Who Does Things Right
You know who does things right? YouTube. They have it all figured out. Instead of seeing a list of videos in chronological order, they show you what videos you might be most interested in. Not just from channels you follow but for any channel. You can interact with videos you like by watching them multiple times, liking the video, or subscribing to the channel. This ensures you see more content like it. Or if you hate the video you can give the thumbs down, click on “show me less of this”, or even block the channel entirely. With a few smart features they fixed every thing that is wrong with other forms of content like newsletters and blogs.
When I open up my YouTube homepage on the app, I see a sea of great options. The first video recommended on the page is for a podcast I like that just posted a new video two hours ago. As I scroll I see content from last week, last month, even as far back as two years ago. These are all things that interest me, not just the latest content from channels I follow. I even see content from channels I’ve never heard about, but is chosen based on my interest in other liked videos. This is why YouTube dominates.
Make Blogs Great Again
Ideally there should be a service that is like YouTube but for blogs. Anyone who has a blog can connect their site to the service, and posts are algorithmically provided to the user based on what the user likes. It won’t be what causes the most outrage or reactions, but instead what makes them entertained or more informed. The site would have no news, just evergreen content that’s just as relevant next year as it is now. Sites like Medium try to do this today, but their biggest flaw is that they live behind a walled garden. Meaning a blog owner has to only post their stuff to Medium and not on their own site. This is not ideal. Since you now have to play by Mediums rules and all of your content now lives on a platform you don’t control. You could argue YouTube is the same but YouTube is the only way people consume user submitted video content today. There is no second choice. Compared to blogs where anyone can host their own for free via GitHub (that’s what I do).

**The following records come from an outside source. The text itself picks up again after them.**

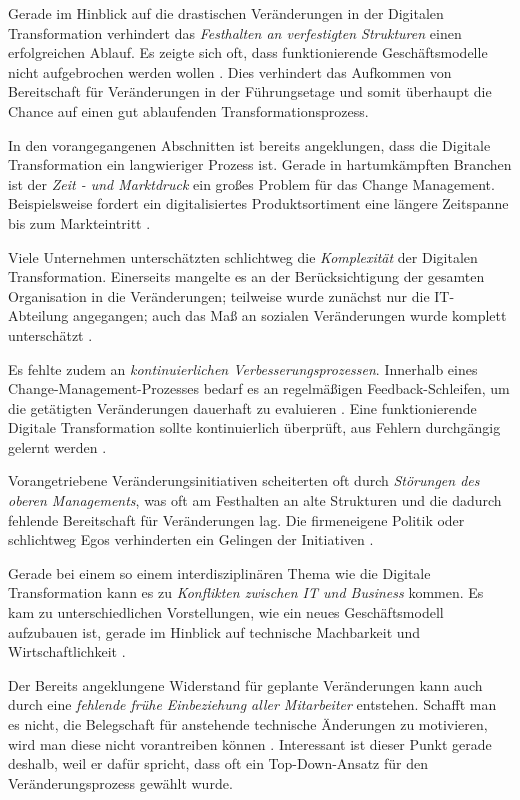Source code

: Gerade im Hinblick auf die drastischen Veränderungen in der Digitalen Transformation verhindert das \textit{Festhalten an verfestigten Strukturen} einen erfolgreichen Ablauf. Es zeigte sich oft, dass funktionierende Geschäftsmodelle nicht aufgebrochen werden wollen \cite[S. 194]{gassmann_digitale_2016}. Dies verhindert das Aufkommen von Bereitschaft für Veränderungen in der Führungsetage und somit überhaupt die Chance auf einen gut ablaufenden Transformationsprozess.

In den vorangegangenen Abschnitten ist bereits angeklungen, dass die Digitale Transformation ein langwieriger Prozess ist. Gerade in hartumkämpften Branchen ist der \textit{Zeit - und Marktdruck} ein großes Problem für das Change Management. Beispielsweise fordert ein digitalisiertes Produktsortiment eine längere Zeitspanne bis zum Markteintritt \cite[S. 183]{urbach_digitalization_2018}.

Viele Unternehmen unterschätzten schlichtweg die \textit{Komplexität} der Digitalen Transformation. Einerseits mangelte  es an der Berücksichtigung der gesamten Organisation in die Veränderungen; teilweise wurde zunächst nur die IT-Abteilung angegangen; auch das Maß an sozialen Veränderungen wurde komplett unterschätzt \cite[S. 4]{hoberg_skills_2017}.

Es fehlte zudem an \textit{kontinuierlichen Verbesserungsprozessen}. Innerhalb eines Change-Management-Prozesses bedarf es an regelmäßigen Feedback-Schleifen, um die getätigten Veränderungen dauerhaft zu evaluieren \cite[S. 13]{kaune_change_2016}. Eine funktionierende Digitale Transformation sollte kontinuierlich überprüft, aus Fehlern durchgängig gelernt werden \cite[S. 15]{chanias_digital_2018}.

Vorangetriebene Veränderungsinitiativen scheiterten oft durch \textit{Störungen des oberen Managements}, was oft am Festhalten an alte Strukturen und die dadurch fehlende Bereitschaft für Veränderungen lag. Die firmeneigene Politik oder schlichtweg Egos verhinderten ein Gelingen der Initiativen \cite[S. 4]{solis_2017_2017}.

Gerade bei einem so einem interdisziplinären Thema wie die Digitale Transformation kann es zu \textit{Konflikten zwischen IT und Business} kommen. Es kam zu unterschiedlichen Vorstellungen, wie ein neues Geschäftsmodell aufzubauen ist, gerade im Hinblick auf technische Machbarkeit und Wirtschaftlichkeit \cite[S. 117]{oswald_digitale_2018}.

Der Bereits angeklungene Widerstand für geplante Veränderungen kann auch durch eine \textit{fehlende frühe Einbeziehung aller Mitarbeiter} entstehen. Schafft man es nicht, die Belegschaft  für anstehende technische Änderungen zu motivieren, wird man diese nicht vorantreiben können \cite[S. 40]{kawohl_digitale_2016}. Interessant ist dieser Punkt gerade deshalb, weil er dafür spricht, dass oft ein Top-Down-Ansatz für den Veränderungsprozess gewählt wurde.

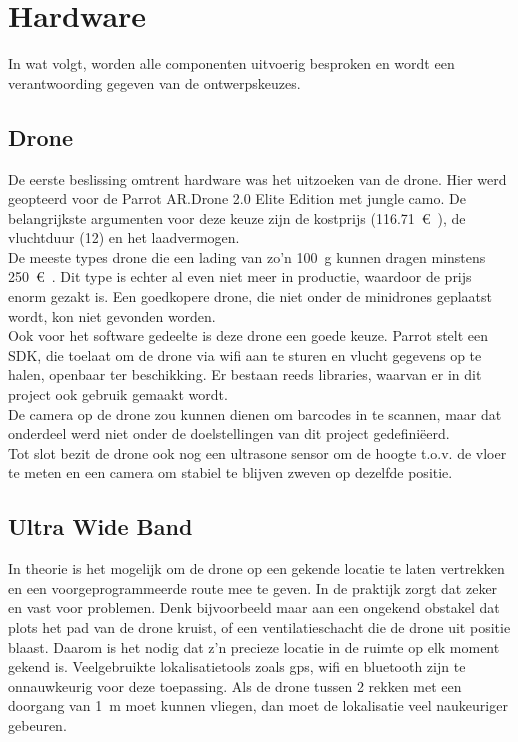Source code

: \chapter{Hardware}
In wat volgt, worden alle componenten uitvoerig besproken en wordt een verantwoording gegeven van de ontwerpskeuzes.

\section{Drone} \label{sec:drone}
De eerste beslissing omtrent hardware was het uitzoeken van de drone.
Hier werd geopteerd voor de Parrot AR.Drone 2.0 Elite Edition met jungle camo.
De belangrijkste argumenten voor deze keuze zijn de kostprijs (\SI{116.71}{\euro{}}), de vluchtduur (\SI{12}{\min}) en het laadvermogen.\\

De meeste types drone die een lading van zo'n \SI{100}{\g} kunnen dragen minstens \SI{250}{\euro{}}.
Dit type is echter al even niet meer in productie, waardoor de prijs enorm gezakt is.
Een goedkopere drone, die niet onder de minidrones geplaatst wordt, kon niet gevonden worden.\\

Ook voor het software gedeelte is deze drone een goede keuze. Parrot stelt een SDK, die toelaat om de drone via wifi aan te sturen en vlucht gegevens op te halen, openbaar ter beschikking.
Er bestaan reeds libraries, waarvan er in dit project ook gebruik gemaakt wordt.\\
De camera op de drone zou kunnen dienen om barcodes in te scannen, maar dat onderdeel werd niet onder de doelstellingen van dit project gedefini\"eerd.\\
Tot slot bezit de drone ook nog een ultrasone sensor om de hoogte t.o.v. de vloer te meten en een camera om stabiel te blijven zweven op dezelfde positie.

\section{Ultra Wide Band}  \label{sec:uwb}
In theorie is het mogelijk om de drone op een gekende locatie te laten vertrekken en een voorgeprogrammeerde route mee te geven. In de praktijk zorgt dat zeker en vast voor problemen. Denk bijvoorbeeld maar aan een ongekend obstakel dat plots het pad van de drone kruist, of een ventilatieschacht die de drone uit positie blaast. Daarom is het nodig dat z'n precieze locatie in de ruimte op elk moment gekend is. Veelgebruikte lokalisatietools zoals gps, wifi en bluetooth zijn te onnauwkeurig voor deze toepassing. Als de drone tussen 2 rekken met een doorgang van \SI{1}{\m} moet kunnen vliegen, dan moet de lokalisatie veel naukeuriger gebeuren.\\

There could also be amazing AI features built into this new blog recommendation service. What if all blog posts on the site were indexed and you could ask questions about the blog via GenAI? Imagine having a conversation with Paul Graham, powered by every piece of advice he has ever written about building businesses or technology. It would basically be a mentor on demand. Always ready to bounce ideas off of or think through hard problems.
The world has too many new(s) things. We need to make old things, like blogs, new again.